Christine Valenti, in classroom: Before the judge and the attorneys for the plaintiff and the defendant determine the jury pool, they ask a series of questions to make sure that you don't know either of the attorneys, that you don't know the defendant, that you're not closely related to the topic that the case is about. They try to—it's called the voir dire process. They're trying to find out as much information from potential jurors before they actually seat the jury.
Christine Valenti: Primary resources can challenge sort of a more generalized view of history as written in the book. Not only does it make you question history, but it gives you perhaps another point of view of history that you didn't have before, or maybe even question more than what the book stated.
It was really refreshing to see that they took something from class and brought it outside of their—outside the classroom, to knowledge that they saw on television or on the internet.
Christine Valenti, in classroom: Amendment Two is the idea that you have the right to bear and keep arms. And that is, in other words, people can own handguns. And the headline was "Gun owners seeking open carry law." Did anybody actually take a moment to look at that headline and the information that was underneath it?
Student: Yeah, they were—it seemed to me that they were saying that gun owners wanted to be able to just carry the guns out open in public.
Christine Valenti, in classroom: Exactly. There is a movement in Illinois—his is written by the Chicago Tribune—that there are people who support the idea of gun rights, where instead of having your gun concealed or locked up that you could carry your handgun unconcealed.
Christine Valenti: And this ties back to the whole purpose of teaching American history, is that you want your kids to think critically, historically critically. History is just not the passage of time or something you read in a book, it's something that's happening now and we're a part of, and we can learn from what's happened in the past and we can also apply it to what's going on today.

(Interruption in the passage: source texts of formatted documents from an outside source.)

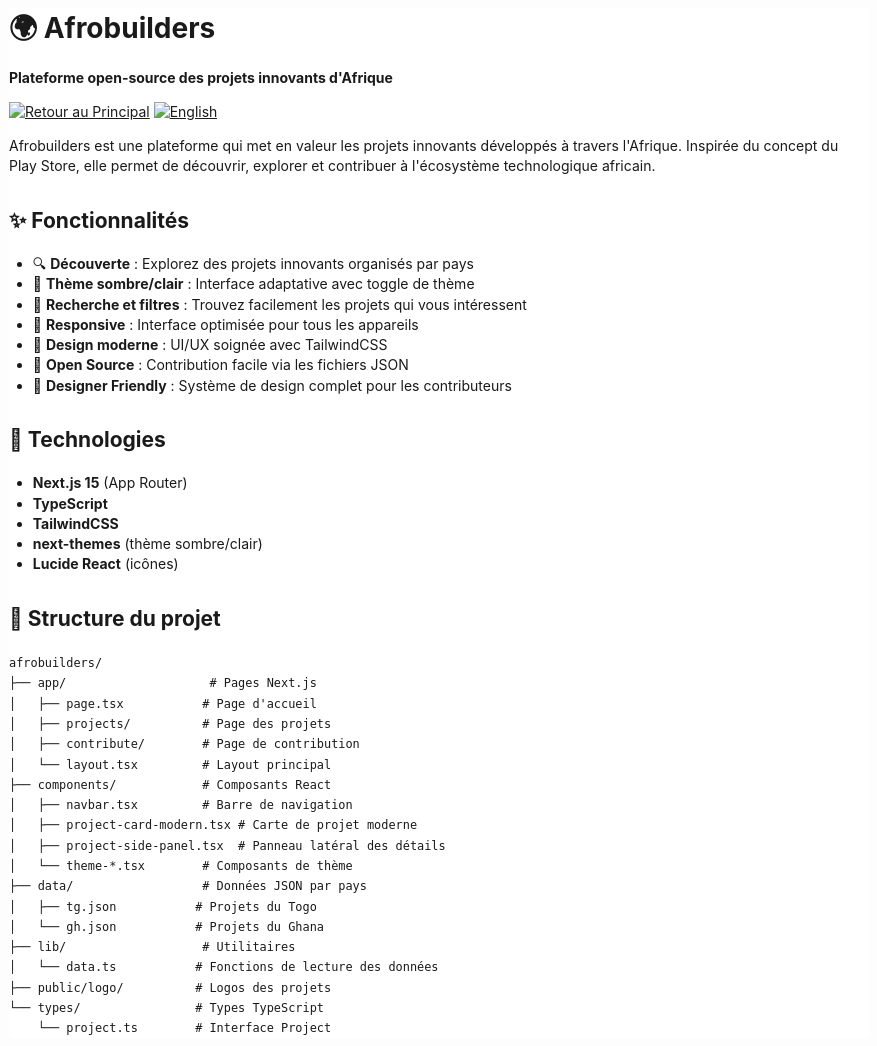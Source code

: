 # 🌍 Afrobuilders

**Plateforme open-source des projets innovants d'Afrique**

[![Retour au Principal](https://img.shields.io/badge/←_Retour_au_Principal-README-blue)](README.md)
[![English](https://img.shields.io/badge/English-🇺🇸-blue)](README-EN.md)

Afrobuilders est une plateforme qui met en valeur les projets innovants développés à travers l'Afrique. Inspirée du concept du Play Store, elle permet de découvrir, explorer et contribuer à l'écosystème technologique africain.

## ✨ Fonctionnalités

- 🔍 **Découverte** : Explorez des projets innovants organisés par pays
- 🌙 **Thème sombre/clair** : Interface adaptative avec toggle de thème
- 🔎 **Recherche et filtres** : Trouvez facilement les projets qui vous intéressent
- 📱 **Responsive** : Interface optimisée pour tous les appareils
- 🎨 **Design moderne** : UI/UX soignée avec TailwindCSS
- 🔧 **Open Source** : Contribution facile via les fichiers JSON
- 🎨 **Designer Friendly** : Système de design complet pour les contributeurs

## 🚀 Technologies

- **Next.js 15** (App Router)
- **TypeScript**
- **TailwindCSS**
- **next-themes** (thème sombre/clair)
- **Lucide React** (icônes)

## 📁 Structure du projet

```
afrobuilders/
├── app/                    # Pages Next.js
│   ├── page.tsx           # Page d'accueil
│   ├── projects/          # Page des projets
│   ├── contribute/        # Page de contribution
│   └── layout.tsx         # Layout principal
├── components/            # Composants React
│   ├── navbar.tsx         # Barre de navigation
│   ├── project-card-modern.tsx # Carte de projet moderne
│   ├── project-side-panel.tsx  # Panneau latéral des détails
│   └── theme-*.tsx        # Composants de thème
├── data/                  # Données JSON par pays
│   ├── tg.json           # Projets du Togo
│   └── gh.json           # Projets du Ghana
├── lib/                   # Utilitaires
│   └── data.ts           # Fonctions de lecture des données
├── public/logo/          # Logos des projets
└── types/                # Types TypeScript
    └── project.ts        # Interface Project
```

We spent two days looking at eight Supreme Court cases that I selected that really related to eight out of the 10 Amendments. And I tried to get court cases from the Supreme Court that include student issues, high-interest levels like lethal injection, and then also there was student drug testing for extracurricular activities. So I tried to choose Supreme Court cases that were not only current, but really would have been a high interest level to them.
And then they answered, like, a debriefing after that. Like, what did you find the most interesting about these cases? Were you surprised that there are so many cases that involve students? And pretty much we wrapped it up from there. And, I know that—I feel like they're much more aware of their rights and also how these rights are just evolving in front of them, every day, with news events.
Middle-school teacher Christine Valenti explains how she introduces the vocabulary of the Bill of Rights to students and how necessary it is to have a good understanding of the Amendments and their language before teaching the topic.